Ainsi passait le soir dans la joie et l’ivresse,
Et le temps paraissait redoubler de vitesse.
Tout à coup l’on ouït, dans le beffroi voisin,
La cloche qui vibrait sous le marteau d’airain.
On entendit neuf coups ; elle sonnait neuf heures ;
C’était le couvre-feu de toutes les demeures.
Basile et son ami se serrèrent la main
Et se dirent adieu pour jusqu’au lendemain.

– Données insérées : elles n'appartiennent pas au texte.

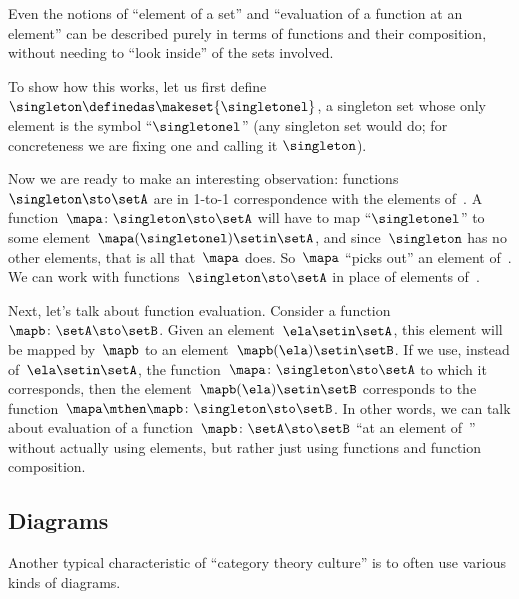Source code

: \begin{example}
    Even the notions of ``element of a set'' and ``evaluation of a function at an element'' can be described purely in terms of functions and their composition, without needing to ``look inside'' of the sets involved.

    To show how this works, let us first define $\singleton \definedas \makeset{\singletonel}$, a singleton set whose only element is the symbol ``$\singletonel$'' (any singleton set would do; for concreteness we are fixing one and calling it $\singleton$).

    Now we are ready to make an interesting observation: functions~$\singleton \sto \setA$ are in 1-to-1 correspondence with the elements of~\setA.
    A function~$\mapa\colon \singleton \sto \setA$ will have to map ``$\singletonel$'' to some element~$\mapa(\singletonel) \setin\setA$, and since~$\singleton$ has no other elements, that is all that~$\mapa$ does.
    So~$\mapa$ ``picks out'' an element of~\setA.
    We can work with functions~$\singleton \sto \setA$ in place of elements of~\setA.

    Next, let's talk about function evaluation.
    Consider a function~$\mapb \colon \setA \sto \setB$.
    Given an element~$\ela \setin\setA$, this element will be mapped by~$\mapb$ to an element~$\mapb(\ela) \setin\setB$.
    If we use, instead of~$\ela \setin\setA$, the function~$\mapa \colon \singleton \sto \setA$ to which it corresponds, then the element~$\mapb(\ela) \setin\setB$ corresponds to the function~$\mapa \mthen \mapb\colon \singleton \sto \setB$.
    In other words, we can talk about evaluation of a function~$\mapb \colon \setA \sto \setB$ ``at an element of~\setA'' without actually using elements, but rather just using functions and function composition.
\end{example}

\subsection{Diagrams}

Another typical characteristic of ``category theory culture'' is to often use various kinds of diagrams.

Bien des mots de douceur, bien de tendres paroles,
Paroles d’amitié charmantes et frivoles,
S’échangèrent tout bas entre les deux amants,
Et de leurs cœurs émus calmèrent les tourments.


Nul bruit dans la maison ne se fit plus entendre :
Les charbons du foyer furent mis sous la cendre.
Après quelques instants le vieux et bon fermier
Fit du bruit de ses pas retentir l’escalier.
Tenant dans sa main blanche une lampe de verre
Sa fille le suivit gracieuse et légère
Ainsi qu’une gazelle aux lisières des bois.
Une douce lueur éclaira les parois
Quand la vierge monta les degrés de la rampe ;
Ce n’était point alors sa radieuse lampe,
Mais son regard serein qui versait la clarté.
Elle entra dans sa chambre. Un châssis, d’un côté,
Y laissait du soleil pénétrer la lumière.
Une chaise et le lit de la jeune fermière,
Une table, une image, une croix seulement,
Voilà ce qu’on voyait dans cet appartement.